Below, a Layer is a CNN building block implemented in the training framework, for example, "Convolution" in the Caffe*. Kernel is defined as the corresponding implementation in Inference Engine.

Please refer to the Model Optimizer documentation on the details of how a mapping between framework's layers and Inference Engine kernels is registered. In short, you can plug your own kernel implementations into the Inference Engine and map them to the layers in the original framework.

The rest of the section covers custom kernels and how do you integrate them into the Inference Engine.

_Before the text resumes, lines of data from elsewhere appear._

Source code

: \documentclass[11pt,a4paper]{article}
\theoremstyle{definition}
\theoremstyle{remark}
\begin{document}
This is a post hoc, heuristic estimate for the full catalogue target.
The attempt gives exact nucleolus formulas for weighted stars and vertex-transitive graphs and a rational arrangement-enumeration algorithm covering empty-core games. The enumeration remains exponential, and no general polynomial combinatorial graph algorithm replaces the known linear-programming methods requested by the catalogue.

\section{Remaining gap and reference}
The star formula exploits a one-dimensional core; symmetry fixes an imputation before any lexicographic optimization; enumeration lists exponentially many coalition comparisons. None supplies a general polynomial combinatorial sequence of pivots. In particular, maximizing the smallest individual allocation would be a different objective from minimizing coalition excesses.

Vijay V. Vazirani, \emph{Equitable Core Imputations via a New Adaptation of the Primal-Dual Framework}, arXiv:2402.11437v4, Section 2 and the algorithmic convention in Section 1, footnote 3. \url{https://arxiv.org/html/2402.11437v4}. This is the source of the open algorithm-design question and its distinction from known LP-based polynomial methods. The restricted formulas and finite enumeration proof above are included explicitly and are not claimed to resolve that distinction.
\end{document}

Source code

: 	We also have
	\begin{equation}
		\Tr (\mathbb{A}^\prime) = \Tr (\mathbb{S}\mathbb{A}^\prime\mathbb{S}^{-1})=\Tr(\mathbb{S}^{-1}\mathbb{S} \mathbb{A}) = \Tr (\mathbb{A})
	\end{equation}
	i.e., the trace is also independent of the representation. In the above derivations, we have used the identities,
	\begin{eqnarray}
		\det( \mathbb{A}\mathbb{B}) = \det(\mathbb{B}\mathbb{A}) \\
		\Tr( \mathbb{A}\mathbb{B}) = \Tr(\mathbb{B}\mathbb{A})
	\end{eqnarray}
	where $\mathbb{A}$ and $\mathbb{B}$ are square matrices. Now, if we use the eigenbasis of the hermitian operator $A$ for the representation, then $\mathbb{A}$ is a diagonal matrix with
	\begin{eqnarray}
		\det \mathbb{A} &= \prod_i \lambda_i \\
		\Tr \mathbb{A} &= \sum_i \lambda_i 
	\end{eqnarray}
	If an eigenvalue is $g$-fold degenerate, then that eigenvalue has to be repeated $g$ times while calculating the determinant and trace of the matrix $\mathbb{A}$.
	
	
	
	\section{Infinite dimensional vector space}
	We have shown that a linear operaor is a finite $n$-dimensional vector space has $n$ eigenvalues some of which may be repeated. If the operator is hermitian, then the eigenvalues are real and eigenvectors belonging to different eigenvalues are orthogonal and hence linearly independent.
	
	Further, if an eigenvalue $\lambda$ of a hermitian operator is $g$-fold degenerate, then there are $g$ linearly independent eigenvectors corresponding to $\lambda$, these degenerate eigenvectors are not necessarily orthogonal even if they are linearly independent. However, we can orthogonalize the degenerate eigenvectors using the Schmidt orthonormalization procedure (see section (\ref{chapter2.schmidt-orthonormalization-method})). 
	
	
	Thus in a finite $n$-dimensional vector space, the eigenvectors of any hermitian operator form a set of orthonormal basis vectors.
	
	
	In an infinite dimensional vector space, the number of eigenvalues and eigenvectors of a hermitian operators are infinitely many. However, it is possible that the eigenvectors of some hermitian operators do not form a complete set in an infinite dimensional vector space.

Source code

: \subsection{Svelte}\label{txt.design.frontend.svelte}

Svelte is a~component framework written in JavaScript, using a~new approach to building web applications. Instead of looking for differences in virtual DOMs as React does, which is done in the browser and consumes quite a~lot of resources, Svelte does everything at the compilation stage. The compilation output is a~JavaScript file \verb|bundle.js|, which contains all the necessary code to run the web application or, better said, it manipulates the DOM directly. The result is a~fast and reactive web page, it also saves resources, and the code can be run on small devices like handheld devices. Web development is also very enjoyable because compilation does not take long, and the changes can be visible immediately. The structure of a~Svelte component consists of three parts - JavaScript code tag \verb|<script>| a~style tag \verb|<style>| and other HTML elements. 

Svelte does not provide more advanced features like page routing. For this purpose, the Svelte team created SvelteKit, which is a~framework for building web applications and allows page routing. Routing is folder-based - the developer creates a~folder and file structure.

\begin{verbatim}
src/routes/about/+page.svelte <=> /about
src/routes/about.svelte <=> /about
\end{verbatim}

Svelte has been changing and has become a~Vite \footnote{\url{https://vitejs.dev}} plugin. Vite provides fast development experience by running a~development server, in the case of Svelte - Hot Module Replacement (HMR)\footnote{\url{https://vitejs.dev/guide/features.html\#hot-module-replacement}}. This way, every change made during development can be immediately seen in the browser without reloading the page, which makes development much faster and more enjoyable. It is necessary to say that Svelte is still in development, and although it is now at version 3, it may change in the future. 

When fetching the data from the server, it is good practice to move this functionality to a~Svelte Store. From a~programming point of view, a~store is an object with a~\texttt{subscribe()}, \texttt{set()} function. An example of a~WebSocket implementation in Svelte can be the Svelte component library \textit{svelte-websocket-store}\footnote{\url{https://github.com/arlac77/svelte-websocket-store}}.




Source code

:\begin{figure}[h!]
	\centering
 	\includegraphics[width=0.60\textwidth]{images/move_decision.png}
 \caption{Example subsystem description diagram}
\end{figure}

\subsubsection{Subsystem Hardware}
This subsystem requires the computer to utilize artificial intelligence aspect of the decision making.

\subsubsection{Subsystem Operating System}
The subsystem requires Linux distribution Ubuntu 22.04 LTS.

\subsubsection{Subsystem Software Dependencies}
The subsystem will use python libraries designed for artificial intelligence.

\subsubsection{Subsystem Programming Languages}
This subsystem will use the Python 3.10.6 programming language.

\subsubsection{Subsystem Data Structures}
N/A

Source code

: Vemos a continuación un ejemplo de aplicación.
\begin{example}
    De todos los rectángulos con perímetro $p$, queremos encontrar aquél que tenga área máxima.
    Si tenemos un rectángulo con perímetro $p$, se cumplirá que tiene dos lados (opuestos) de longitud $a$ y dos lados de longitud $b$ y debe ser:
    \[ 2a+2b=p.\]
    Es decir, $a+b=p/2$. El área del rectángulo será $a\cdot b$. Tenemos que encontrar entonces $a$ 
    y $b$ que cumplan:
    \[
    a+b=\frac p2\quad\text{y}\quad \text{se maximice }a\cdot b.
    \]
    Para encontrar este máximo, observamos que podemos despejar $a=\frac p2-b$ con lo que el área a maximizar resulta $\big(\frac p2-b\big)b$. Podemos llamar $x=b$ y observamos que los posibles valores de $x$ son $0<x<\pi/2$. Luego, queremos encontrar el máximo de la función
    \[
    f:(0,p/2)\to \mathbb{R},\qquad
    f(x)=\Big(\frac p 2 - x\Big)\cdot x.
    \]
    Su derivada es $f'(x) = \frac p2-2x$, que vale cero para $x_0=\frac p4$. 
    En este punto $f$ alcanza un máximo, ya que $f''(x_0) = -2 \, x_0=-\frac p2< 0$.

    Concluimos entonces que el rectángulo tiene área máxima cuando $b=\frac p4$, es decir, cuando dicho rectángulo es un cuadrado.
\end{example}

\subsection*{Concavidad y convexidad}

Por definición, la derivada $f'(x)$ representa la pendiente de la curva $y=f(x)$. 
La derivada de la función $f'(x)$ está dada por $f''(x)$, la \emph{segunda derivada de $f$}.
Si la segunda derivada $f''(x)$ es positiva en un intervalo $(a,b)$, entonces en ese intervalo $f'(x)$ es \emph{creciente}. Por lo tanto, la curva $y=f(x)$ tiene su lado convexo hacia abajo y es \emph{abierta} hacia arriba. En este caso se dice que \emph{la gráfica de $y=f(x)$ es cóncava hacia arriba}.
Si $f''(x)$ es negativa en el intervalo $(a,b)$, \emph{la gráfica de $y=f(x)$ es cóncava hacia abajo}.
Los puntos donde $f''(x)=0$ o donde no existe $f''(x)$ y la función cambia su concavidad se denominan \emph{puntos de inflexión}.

Example of Custom Kernels Support in the Samples

Every sample uses the Inference Engine API to load custom kernels depending on the device type. Specifically, for the CPU this is a shared library that exports certain interface that registers the kernels. For GPU or MYRIAD, it is an .xml file that lists the kernels along with parameters that the kernels accept, and how these map to the specific IR values.

Example Custom Kernels

The extension folder in the samples directory comes with few real example of CPU-targeted kernels, like DetectionOutput (used in SSD*), etc.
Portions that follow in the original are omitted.